Dem Gesellschafter sei aufgrund dieser materiell-rechtlichen Bindungswirkung auch kein Drittanfechtungsrecht zuzugestehen. In Fällen, in denen (wie vorliegend) Steuerschuldner und Steuerzahlungspflichtiger nicht auseinanderfielen, komme die Anerkennung eines solchen Drittanfechtungsrechts nur in Betracht, wenn eine Rechtsschutzlücke nicht anders vermieden werden könne. Bestehe eine solche nicht, dann sei auch für ein Drittanfechtungsrecht kein Raum. Im vorliegenden Fall gebe es keine Rechtsschutzlücke.
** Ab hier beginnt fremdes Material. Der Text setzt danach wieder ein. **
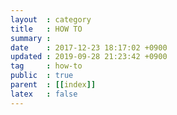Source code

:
 ```yaml
---
layout  : category
title   : HOW TO
summary :
date    : 2017-12-23 18:17:02 +0900
updated : 2019-09-28 21:23:42 +0900
tag     : how-to
public  : true
parent  : [[index]]
latex   : false
---
```


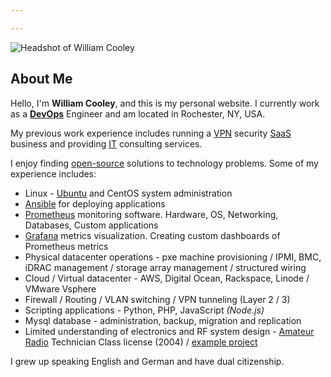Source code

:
 ```yaml
---

---
```

![Headshot of William Cooley](/images/William_headshot-square.jpg)

## About Me
Hello, I'm **William Cooley**, and this is my personal website.
I currently work as a **[DevOps](https://www.redhat.com/en/topics/devops)** Engineer and am located in Rochester, NY, USA.

My previous work experience includes running a [VPN](https://en.wikipedia.org/wiki/Virtual_private_network) security [SaaS](https://en.wikipedia.org/wiki/Software_as_a_service) business and providing [IT](https://en.wikipedia.org/wiki/Information_technology) consulting services.

I enjoy finding [open-source](https://en.wikipedia.org/wiki/Open-source_model) solutions to technology problems.
Some of my experience includes:

- Linux - [Ubuntu](https://www.ubuntu.com/) and CentOS system administration
- [Ansible](https://en.wikipedia.org/wiki/Ansible_(software)) for deploying applications
- [Prometheus](https://prometheus.io/) monitoring software. Hardware, OS, Networking, Databases, Custom applications
- [Grafana](https://grafana.com/) metrics visualization. Creating custom dashboards of Prometheus metrics
- Physical datacenter operations - pxe machine provisioning / IPMI, BMC, iDRAC management / storage array management / structured wiring
- Cloud / Virtual datacenter - AWS, Digital Ocean, Rackspace, Linode / VMware Vsphere
- Firewall / Routing / VLAN switching / VPN tunneling (Layer 2 / 3)
- Scripting applications - Python, PHP, JavaScript *(Node.js)*
- Mysql database - administration, backup, migration and replication
- Limited understanding of electronics and RF system design - [Amateur Radio](https://en.wikipedia.org/wiki/Amateur_radio) Technician Class license (2004) / [example project](/blog/2014/06/webrtc-controlled-telepresence-robot-project/)

I grew up speaking English and German and have dual citizenship.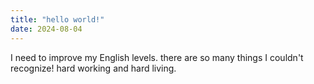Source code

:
 ```yaml
---
title: "hello world!"
date: 2024-08-04
---
```

I need to improve my English levels.
there are so many things I couldn't recognize!
hard working and hard living.

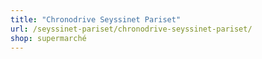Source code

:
 ```yaml
---
title: "Chronodrive Seyssinet Pariset"
url: /seyssinet-pariset/chronodrive-seyssinet-pariset/
shop: supermarché
---
```


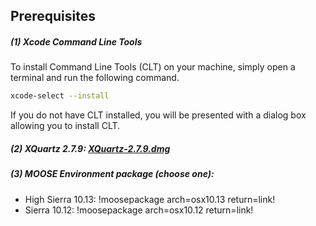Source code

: ## Prerequisites

##### (1) Xcode Command Line Tools

To install Command Line Tools (CLT) on your machine, simply open a terminal and run the following command.

```bash
xcode-select --install
```

If you do not have CLT installed, you will be presented with a dialog box allowing you to install CLT.

##### (2) XQuartz 2.7.9: [XQuartz-2.7.9.dmg](https://dl.bintray.com/xquartz/downloads/XQuartz-2.7.9.dmg)
<p></p>

##### (3) MOOSE Environment package (choose one):
  * High Sierra 10.13: !moosepackage arch=osx10.13 return=link!
  * Sierra 10.12: !moosepackage arch=osx10.12 return=link!
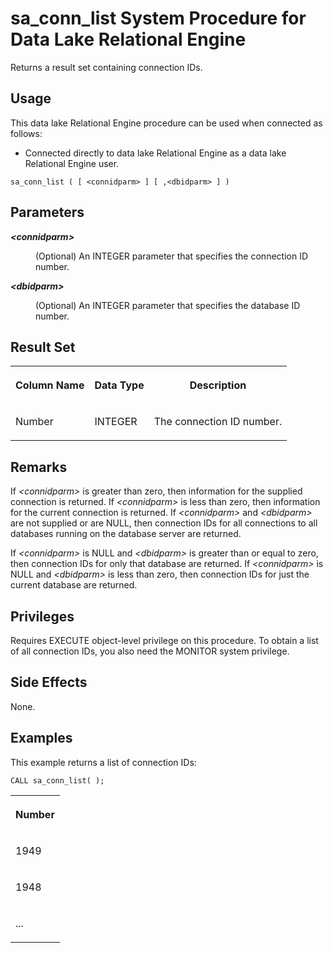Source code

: <!-- loioa86bee9684f2101580badd42aee0402d -->

# sa\_conn\_list System Procedure for Data Lake Relational Engine

Returns a result set containing connection IDs.



<a name="loioa86bee9684f2101580badd42aee0402d__section_idn_b13_b4b"/>

## Usage

This data lake Relational Engine procedure can be used when connected as follows:

-   Connected directly to data lake Relational Engine as a data lake Relational Engine user.



```
sa_conn_list ( [ <connidparm> ] [ ,<dbidparm> ] )
```



## Parameters


<dl>
<dt><b>

*<connidparm\>*

</b></dt>
<dd>

\(Optional\) An INTEGER parameter that specifies the connection ID number.



</dd><dt><b>

*<dbidparm\>*

</b></dt>
<dd>

\(Optional\) An INTEGER parameter that specifies the database ID number.



</dd>
</dl>



<a name="loioa86bee9684f2101580badd42aee0402d__section_rl2_22y_mbb"/>

## Result Set


<table>
<tr>
<th valign="top">

Column Name

</th>
<th valign="top">

Data Type

</th>
<th valign="top">

Description

</th>
</tr>
<tr>
<td valign="top">

Number

</td>
<td valign="top">

INTEGER

</td>
<td valign="top">

The connection ID number.

</td>
</tr>
</table>



<a name="loioa86bee9684f2101580badd42aee0402d__section_h3v_d2y_mbb"/>

## Remarks

If *<connidparm\>* is greater than zero, then information for the supplied connection is returned. If *<connidparm\>* is less than zero, then information for the current connection is returned. If *<connidparm\>* and *<dbidparm\>* are not supplied or are NULL, then connection IDs for all connections to all databases running on the database server are returned.

If *<connidparm\>* is NULL and *<dbidparm\>* is greater than or equal to zero, then connection IDs for only that database are returned. If *<connidparm\>* is NULL and *<dbidparm\>* is less than zero, then connection IDs for just the current database are returned.



## Privileges

Requires EXECUTE object-level privilege on this procedure. To obtain a list of all connection IDs, you also need the MONITOR system privilege.



<a name="loioa86bee9684f2101580badd42aee0402d__section_scv_t2y_mbb"/>

## Side Effects

None.



## Examples

This example returns a list of connection IDs:

```
CALL sa_conn_list( );
```


<table>
<tr>
<th valign="top">

Number

</th>
</tr>
<tr>
<td valign="top">

1949

</td>
</tr>
<tr>
<td valign="top">

1948

</td>
</tr>
<tr>
<td valign="top">

...

</td>
</tr>
</table>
Anders als etwa in Umwandlungsfällen des § 20 Abs. 4 Satz 1 UmwStG (in denen ein Drittanfechtungsrecht anerkannt werde, weil ansonsten keine der beteiligten Gesellschaften sich gegen einen zu hohen Ansatz des Einbringungswertes wenden könnte), sei es der Gesellschaft hier durchaus möglich, gegen den Feststellungsbescheid vorzugehen.

Verfahrensrechtlich könne sich außerdem auch der Gesellschafter selbst auf der Ebene des gegen ihn gerichteten Ertragsteuerbescheides noch wehren. Zudem hänge die Besteuerung des Gesellschafters nicht allein von der Feststellung des Einlagekontos gem. § 27 Abs. 2 KStG ab. Vielmehr könnten durchaus auch andere Beweismittel zum Bestand und zur Verwendung des steuerlichen Einlagekontos herangezogen werden. Lasse die Gesellschaft rechtwidrige Feststellungsbescheide bestandskräftig werden, berühre dies zwar u. U. das (Rechts-)Verhältnis zwischen Gesellschaft und Gesellschafter, die Anerkennung eines Drittanfechtungsrechts vermöge dies jedoch nicht zu begründen.

Der Senat hat die Revision zugelassen, das Verfahren ist beim BFH unter dem Az. XI R 28/19 anhängig.